Armemement versus pensions
Ce gouvernement sera aussi le plus militarisé depuis la fin de la guerre froide. « Des milliards de dépenses sociales seront détournés au profit de l'armée et des fabricants d'armes », analyse le mouvement pacifiste Vrede. Ces dépenses pour une vaste gamme de jouets guerriers seront également financées par la poursuite de la vente d'entreprises publiques. Un « référent militaire » expliquera dans les écoles ce que fait la « Défense et comment elle contribue à la paix internationale et à notre sécurité ». La militarisation de l'esprit des jeunes dans les écoles sera ainsi engagée. Cette mesure s'inscrit dans le cadre d'un plan visant à diffuser une « culture de la sécurité ». En réalité, la « culture de la sécurité » dont parle le gouvernement est plutôt une « culture de la guerre ».
Avec la « politique migratoire la plus dure jamais adoptée », ce sont les plus faibles qui seront touchés. En particulier, les personnes qui fuient la guerre seront laissées pour compte.
Ainsi, l'Arizona tente de fomenter le racisme et de diviser la classe ouvrière.
Il y a un vieux dicton dans le mouvement syndical. « Quand le patron rit, les travailleurs pleurent ». À en juger par les réactions de toutes sortes d'entrepreneurs, nous pouvons être sûrs que nous en paierons le prix.
Austérité XXXL
L'accord de coalition n'est pas une simple continuation des politiques d'austérité des gouvernements précédents. Il s'agit des mesures d'austérité les plus sévères depuis les années 1980, depuis les gouvernements Martens-Gol. Selon le nouveau premier ministre De Wever, il faudra au moins 10 ans pour que la « réduction des effectifs » soit « bien terminée ». Cette coalition veut donc durer au moins deux législatures. Une génération, en quelque sorte. Au cours des cinq premières années, le gouvernement veut réduire les dépenses de 22 milliards d'euros. Sauf, bien sûr, sur la défense et la police...
Le déficit public n'est pas un phénomène « naturel », ni le fait des chômeurs ou des malades de longue durée. La syndicaliste d'ACV Puls, Lieve Norga, l'explique bien dans un article d'opinion du Standaard.

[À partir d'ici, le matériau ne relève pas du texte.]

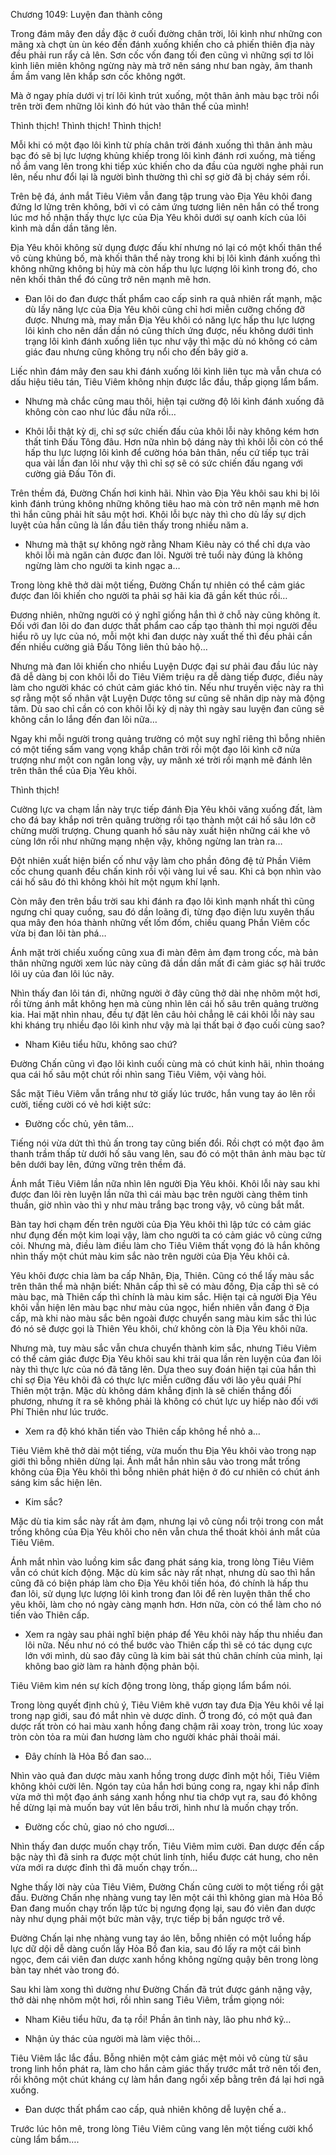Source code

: 




Chương 1049: Luyện đan thành công




Trong đám mây đen dầy đặc ở cuối đường chân trời, lôi kình như những con mãng xà chợt ùn ùn kéo đến đánh xuống khiến cho cả phiến thiên địa này đều phải run rẩy cả lên. Sơn cốc vốn đang tối đen cũng vì những sợi tơ lôi kình liên miên không ngừng này mà trở nên sáng như ban ngày, âm thanh ầm ầm vang lên khắp sơn cốc không ngớt.

Mà ở ngay phía dưới vị trí lôi kình trút xuống, một thân ảnh màu bạc trôi nổi trên trời đem những lôi kình đó hút vào thân thể của mình!

Thình thịch! Thình thịch! Thình thịch!

Mỗi khi có một đạo lôi kình từ phía chân trời đánh xuống thì thân ảnh màu bạc đó sẽ bị lực lượng khủng khiếp trong lôi kình đánh rơi xuống, mà tiếng nổ ầm vang lên trong khi tiếp xúc khiến cho da đầu của người nghe phải run lên, nếu như đổi lại là người bình thường thì chỉ sợ giờ đã bị cháy sém rồi.

Trên bệ đá, ánh mắt Tiêu Viêm vẫn đang tập trung vào Địa Yêu khôi đang đứng lơ lửng trên không, bởi vì có cảm ứng tương liên nên hắn có thể trong lúc mơ hồ nhận thấy thực lực của Địa Yêu khôi dưới sự oanh kích của lôi kình mà dần dần tăng lên.

Địa Yêu khôi không sử dụng được đấu khí nhưng nó lại có một khối thân thể vô cùng khủng bố, mà khối thân thể này trong khi bị lôi kình đánh xuống thì không những không bị hủy mà còn hấp thu lực lượng lôi kình trong đó, cho nên khối thân thể đó cũng trở nên mạnh mẽ hơn.

- Đan lôi do đan được thất phẩm cao cấp sinh ra quả nhiên rất mạnh, mặc dù lấy năng lực của Địa Yêu khôi cũng chỉ hơi miễn cưỡng chống đỡ được. Nhưng mà, may mắn Địa Yêu khôi có năng lực hấp thu lực lượng lôi kình cho nên dần dần nó cũng thích ứng được, nếu không dưới tình trạng lôi kình đánh xuống liên tục như vậy thì mặc dù nó không có cảm giác đau nhưng cũng không trụ nổi cho đến bây giờ a.

Liếc nhìn đám mây đen sau khi đánh xuống lôi kình liên tục mà vẫn chưa có dấu hiệu tiêu tán, Tiêu Viêm không nhịn được lắc đầu, thấp giọng lẩm bẩm.

- Nhưng mà chắc cũng mau thôi, hiện tại cường độ lôi kình đánh xuống đã không còn cao như lúc đầu nữa rồi…

- Khôi lỗi thật kỳ dị, chỉ sợ sức chiến đấu của khôi lỗi này không kém hơn thất tinh Đấu Tông đâu. Hơn nữa nhìn bộ dáng này thì khôi lỗi còn có thể hấp thu lực lượng lôi kình để cường hóa bản thân, nếu cứ tiếp tục trải qua vài lần đan lôi như vậy thì chỉ sợ sẽ có sức chiến đấu ngang với cường giả Đấu Tôn đi.

Trên thềm đá, Đường Chấn hơi kinh hãi. Nhìn vào Địa Yêu khôi sau khi bị lôi kình đánh trúng không những không tiêu hao mà còn trở nên mạnh mẽ hơn thì hắn cũng phải hít sâu một hơi. Khôi lỗi bực này thì cho dù lấy sự dịch luyệt của hắn cũng là lần đầu tiên thấy trong nhiều năm a.

- Nhưng mà thật sự không ngờ rằng Nham Kiêu này có thể chỉ dựa vào khôi lỗi mà ngăn cản được đan lôi. Người trẻ tuổi này đúng là không ngừng làm cho người ta kinh ngạc a…

Trong lòng khẽ thở dài một tiếng, Đường Chấn tự nhiên có thể cảm giác được đan lôi khiến cho người ta phải sợ hãi kia đã gần kết thúc rồi…

Đương nhiên, những người có ý nghĩ giống hắn thì ở chỗ này cũng không ít. Đối với đan lôi do đan dược thất phẩm cao cấp tạo thành thì mọi người đều hiểu rõ uy lực của nó, mỗi một khi đan dược này xuất thế thì đều phải cần đến nhiều cường giả Đấu Tông liên thủ bảo hộ…

Nhưng mà đan lôi khiến cho nhiều Luyện Dược đại sư phải đau đầu lúc này đã dễ dàng bị con khôi lỗi do Tiêu Viêm triệu ra dễ dàng tiếp được, điều này làm cho người khác có chút cảm giác khó tin. Nếu như truyền việc này ra thì sợ rằng một số nhân vật Luyện Dược tông sư cũng sẽ nhân dịp này mà động tâm. Dù sao chỉ cần có con khôi lỗi kỳ dị này thì ngày sau luyện đan cũng sẽ không cần lo lắng đến đan lôi nữa…

Ngay khi mỗi người trong quảng trường có một suy nghĩ riêng thì bỗng nhiên có một tiếng sấm vang vọng khắp chân trời rồi một đạo lôi kình cỡ nửa trượng như một con ngân long vậy, uy mãnh xé trời rồi mạnh mẽ đánh lên trên thân thể của Địa Yêu khôi.

Thình thịch!

Cường lực va chạm lần này trực tiếp đánh Địa Yêu khôi văng xuống đất, làm cho đá bay khắp nơi trên quãng trường rồi tạo thành một cái hố sâu lớn cỡ chừng mười trượng. Chung quanh hố sâu này xuất hiện những cái khe vô cùng lớn rồi như những mạng nhện vậy, không ngừng lan tràn ra…

Đột nhiên xuất hiện biến cố như vậy làm cho phần đông đệ tử Phần Viêm cốc chung quanh đều chấn kinh rồi vội vàng lui về sau. Khi cả bọn nhìn vào cái hố sâu đó thì không khỏi hít một ngụm khí lạnh.

Còn mây đen trên bầu trời sau khi đánh ra đạo lôi kình mạnh nhất thì cũng ngưng chỉ quay cuồng, sau đó dần loãng đi, từng đạo điện lưu xuyên thấu qua mây đen hóa thành những vết lốm đốm, chiếu quang Phần Viêm cốc vừa bị đan lôi tàn phá…

Ánh mặt trời chiếu xuống cũng xua đi màn đêm ảm đạm trong cốc, mà bản thân những người xem lúc này cũng đã dần dần mất đi cảm giác sợ hãi trước lôi uy của đan lôi lúc nãy.

Nhìn thấy đan lôi tán đi, những người ở đây cũng thở dài nhẹ nhõm một hơi, rồi từng ánh mắt không hẹn mà cùng nhìn lên cái hố sâu trên quảng trường kia. Hai mặt nhìn nhau, đều tự đặt lên câu hỏi chẳng lẽ cái khôi lỗi này sau khi kháng trụ nhiều đạo lôi kình như vậy mà lại thất bại ở đạo cuối cùng sao?

- Nham Kiêu tiểu hữu, không sao chứ?

Đường Chấn cũng vì đạo lôi kình cuối cùng mà có chút kinh hãi, nhìn thoáng qua cái hố sâu một chút rồi nhìn sang Tiêu Viêm, vội vàng hỏi.

Sắc mặt Tiêu Viêm vẫn trắng như tờ giấy lúc trước, hắn vung tay áo lên rồi cười, tiếng cười có vẻ hơi kiệt sức:

- Đường cốc chủ, yên tâm…

Tiếng nói vừa dứt thì thủ ấn trong tay cũng biến đổi. Rồi chợt có một đạo âm thanh trầm thấp từ dưới hố sâu vang lên, sau đó có một thân ảnh màu bạc từ bên dưới bay lên, đứng vững trên thềm đá.

Ánh mắt Tiêu Viêm lần nữa nhìn lên người Địa Yêu khôi. Khôi lỗi này sau khi được đan lôi rèn luyện lần nữa thì cái màu bạc trên người càng thêm tinh thuần, giờ nhìn vào thì y như màu trắng bạc trong vậy, vô cùng bắt mắt.

Bàn tay hơi chạm đến trên người của Địa Yêu khôi thì lập tức có cảm giác như đụng đến một kim loại vậy, làm cho người ta có cảm giác vô cùng cứng cỏi. Nhưng mà, điều làm điều làm cho Tiêu Viêm thất vọng đó là hắn không nhìn thấy một chút màu kim sắc nào trên người của Địa Yêu khôi cả.

Yêu khôi được chia làm ba cấp Nhân, Địa, Thiên. Cũng có thể lấy màu sắc trên thân thể mà nhận biết: Nhân cấp thì sẽ có màu đồng, Địa cấp thì sẽ có màu bạc, mà Thiên cấp thì chính là màu kim sắc. Hiện tại cả người Địa Yêu khôi vẫn hiện lên màu bạc như màu của ngọc, hiển nhiên vẫn đang ở Địa cấp, mà khi nào màu sắc bên ngoài được chuyển sang màu kim sắc thì lúc đó nó sẽ được gọi là Thiên Yêu khôi, chứ không còn là Địa Yêu khôi nữa.

Nhưng mà, tuy màu sắc vẫn chưa chuyển thành kim sắc, nhưng Tiêu Viêm có thể cảm giác được Địa Yêu khôi sau khi trải qua lần rèn luyện của đan lôi này thì thực lực của nó đã tăng lên. Dựa theo suy đoán hiện tại của hắn thì chỉ sợ Địa Yêu khôi đã có thực lực miễn cưỡng đấu với lão yêu quái Phí Thiên một trận. Mặc dù không dám khẳng định là sẽ chiến thắng đối phương, nhưng ít ra sẽ không phải là không có chút lực uy hiếp nào đối với Phí Thiên như lúc trước.

- Xem ra độ khó khăn tiến vào Thiên cấp không hề nhỏ a…

Tiêu Viêm khẽ thở dài một tiếng, vừa muốn thu Địa Yêu khôi vào trong nạp giới thì bỗng nhiên dừng lại. Ánh mắt hắn nhìn sâu vào trong mắt trống không của Địa Yêu khôi thì bỗng nhiên phát hiện ở đó cư nhiên có chút ánh sáng kim sắc hiện lên.

- Kim sắc?

Mặc dù tia kim sắc này rất ảm đạm, nhưng lại vô cùng nổi trội trong con mắt trống không của Địa Yêu khôi cho nên vẫn chưa thể thoát khỏi ánh mắt của Tiêu Viêm.

Ánh mắt nhìn vào luồng kim sắc đang phát sáng kia, trong lòng Tiêu Viêm vẫn có chút kích động. Mặc dù kim sắc này rất nhạt, nhưng dù sao thì hắn cũng đã có biện pháp làm cho Địa Yêu khôi tiến hóa, đó chính là hấp thu đan lôi, sử dụng lực lượng lôi kình trong đan lôi để rèn luyện thân thể cho yêu khôi, làm cho nó ngày càng mạnh hơn. Hơn nữa, còn có thể làm cho nó tiến vào Thiên cấp.

- Xem ra ngày sau phải nghĩ biện pháp để Yêu khôi này hấp thu nhiều đan lôi nữa. Nếu như nó có thể bước vào Thiên cấp thì sẽ có tác dụng cực lớn với mình, dù sao đây cũng là kim bài sát thủ chân chính của mình, lại không bao giờ làm ra hành động phản bội.

Tiêu Viêm kìm nén sự kích động trong lòng, thấp giọng lẩm bẩm nói.

Trong lòng quyết định chủ ý, Tiêu Viêm khẽ vươn tay đưa Địa Yêu khôi về lại trong nạp giới, sau đó mắt nhìn vè dược dỉnh. Ở trong đó, có một quả đan dược rất tròn có hai màu xanh hồng đang chậm rãi xoay tròn, trong lúc xoay tròn còn tỏa ra mùi đan hương làm cho người khác phải thoải mái.

- Đây chính là Hỏa Bồ đan sao…

Nhìn vào quả đan dược màu xanh hồng trong dược đỉnh một hồi, Tiêu Viêm không khỏi cười lên. Ngón tay của hắn hơi búng cong ra, ngay khi nắp đỉnh vừa mở thì một đạo ánh sáng xanh hồng như tia chớp vụt ra, sau đó không hề dừng lại mà muốn bay vút lên bầu trời, hình như là muốn chạy trốn.

- Đường cốc chủ, giao nó cho ngươi…

Nhìn thấy đan dược muốn chạy trốn, Tiêu Viêm mỉm cười. Đan dược đến cấp bậc này thì đã sinh ra được một chút linh tính, hiểu được cát hung, cho nên vừa mới ra dược đỉnh thì đã muốn chạy trốn…

Nghe thấy lời này của Tiêu Viêm, Đường Chấn cũng cười to một tiếng rồi gật đầu. Đường Chấn nhẹ nhàng vung tay lên một cái thì không gian mà Hỏa Bồ Đan đang muốn chạy trốn lập tức bị ngưng đọng lại, sau đó viên đan dược này như dụng phải một bức màn vậy, trực tiếp bị bắn ngược trở về.

Đường Chấn lại nhẹ nhàng vung tay áo lên, bỗng nhiên có một luồng hấp lực dữ dội dễ dàng cuốn lấy Hỏa Bồ đan kia, sau đó lấy ra một cái bình ngọc, đem cái viên đan dược xanh hồng không ngừng quậy bên trong lòng bàn tay nhét vào trong đó.

Sau khi làm xong thì dường như Đường Chấn đã trút được gánh nặng vậy, thở dài nhẹ nhõm một hơi, rồi nhìn sang Tiêu Viêm, trầm giọng nói:

- Nham Kiêu tiểu hữu, đa tạ rồi! Phần ân tình này, lão phu nhớ kỹ…

- Nhận ủy thác của người mà làm việc thôi…

Tiêu Viêm lắc lắc đầu. Bỗng nhiên một cảm giác mệt mỏi vô cùng từ sâu trong linh hồn phát ra, làm cho hắn cảm giác thấy trước mắt trở nên tối đen, rồi không một chút kháng cự làm hắn đang ngồi xếp bằng trên đá lại hơi ngã xuống.

- Đan dược thất phẩm cao cấp, quả nhiên không dễ luyện chế a..

Trước lúc hôn mê, trong lòng Tiêu Viêm cũng vang lên một tiếng cười khổ cùng lẩm bẩm….




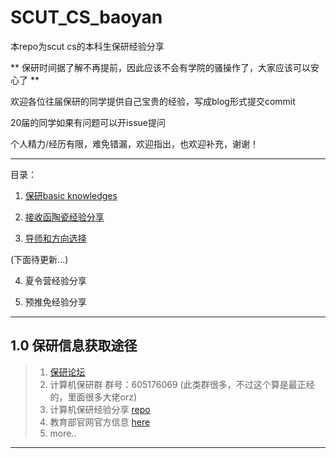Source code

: # SCUT_CS_baoyan

本repo为scut cs的本科生保研经验分享

** 保研时间据了解不再提前，因此应该不会有学院的骚操作了，大家应该可以安心了 **

欢迎各位往届保研的同学提供自己宝贵的经验，写成blog形式提交commit

20届的同学如果有问题可以开issue提问

个人精力/经历有限，难免错漏，欢迎指出，也欢迎补充，谢谢！

----------------------------

目录：

 1. [保研basic knowledges](https://github.com/fjchange/SCUT_CS_baoyan/blob/master/1.%20%E4%BF%9D%E7%A0%94basic%20knowledge.md)
 
 
 2. [接收函陶瓷经验分享](https://github.com/fjchange/SCUT_CS_baoyan/blob/master/2.%20%E6%8E%A5%E6%94%B6%E5%87%BD%E9%99%B6%E7%93%B7%E7%BB%8F%E9%AA%8C%E5%88%86%E4%BA%AB.md)
 
  3. [导师和方向选择](https://github.com/fjchange/SCUT_CS_baoyan/blob/master/3.%20%E5%AF%BC%E5%B8%88%E5%92%8C%E6%96%B9%E5%90%91%E9%80%89%E6%8B%A9.md)

  (下面待更新...)

 
 4. 夏令营经验分享
 
 5. 预推免经验分享
 
 
---------------------------

## 1.0 保研信息获取途径

> 1. [保研论坛](www.eeban.com)
> 2. 计算机保研群 群号：605176069 (此类群很多，不过这个算是最正经的，里面很多大佬orz)
> 3. 计算机保研经验分享 [repo](https://github.com/shiyi001/baoyan-blog)
> 4. 教育部官网官方信息 [here](http://www.moe.gov.cn/jyb_zwfw/zwfw_fwxx/zhfu_ky/201809/t20180926_349899.html)
> 5. more..

---------------------------

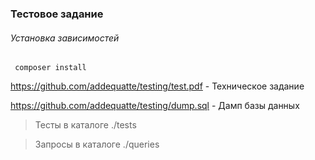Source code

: ### Тестовое задание

###### Установка зависимостей
     composer install

https://github.com/addequatte/testing/test.pdf - Техническое задание

https://github.com/addequatte/testing/dump.sql - Дамп базы данных

>Тесты в каталоге ./tests

> Запросы в каталоге ./queries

« Le service d'étude de l’ACV a calculé que le déficit public pour 2024 coïncide pratiquement avec le manque à gagner pour le trésor public dû au tax shift, ainsi qu'aux subventions salariales que les employeurs ont reçues du même gouvernement Michel. Et aujourd'hui encore, que le déficit budgétaire soit l'argument sacré que la N-VA veut utiliser pour assainir à nouveau la sécurité sociale. Les travailleurs paieront une fois de plus la facture : des heures de travail plus longues et plus flexibles, moins de pensions. La N-VA applique ici une astuce néolibérale : une réduction d'impôts pour les employeurs érode la sécurité sociale du côté des revenus et vous utilisez ensuite ce déficit comme prétexte pour réduire la sécurité sociale ».
Couperet
De profonds changements structurels dans les relations entre la classe ouvrière et les capitalistes sont en cours. Les syndicats et les mutuelles sont également visés de manière structurelle. La bande à De Wever veut rendre les syndicats légalement (et donc financièrement) responsables des grèves spontanées, des grèves qui ne sont pas annoncées par un préavis de grève (dans le but de s’attaquer aux caisses des syndicats). Les salaires resteront bloqués et (malgré les déclarations triomphantes de Vooruit) l'index sera encore modifié. Les gens devront travailler plus longtemps et de manière plus flexible pour moins d'argent, la pension d'État sera réduite. Avec l'introduction d'un « malus de pension », si vous vous arrêtez avant 66 ans - et bientôt 67 ans - vos droits à la pension acquis seront revus sans un nombre suffisant d'années effectivement travaillées. Cette mesure touche particulièrement les femmes. Le régime des prestations lourdes (sapeurs pompiers, infirmières, construction) dans le secteur privé sera supprimé et, dans les services publics, il sera également démantelé. Les emplois flexibles seront généralisés à tous les secteurs. Les « emplois rares » deviennent ainsi la norme.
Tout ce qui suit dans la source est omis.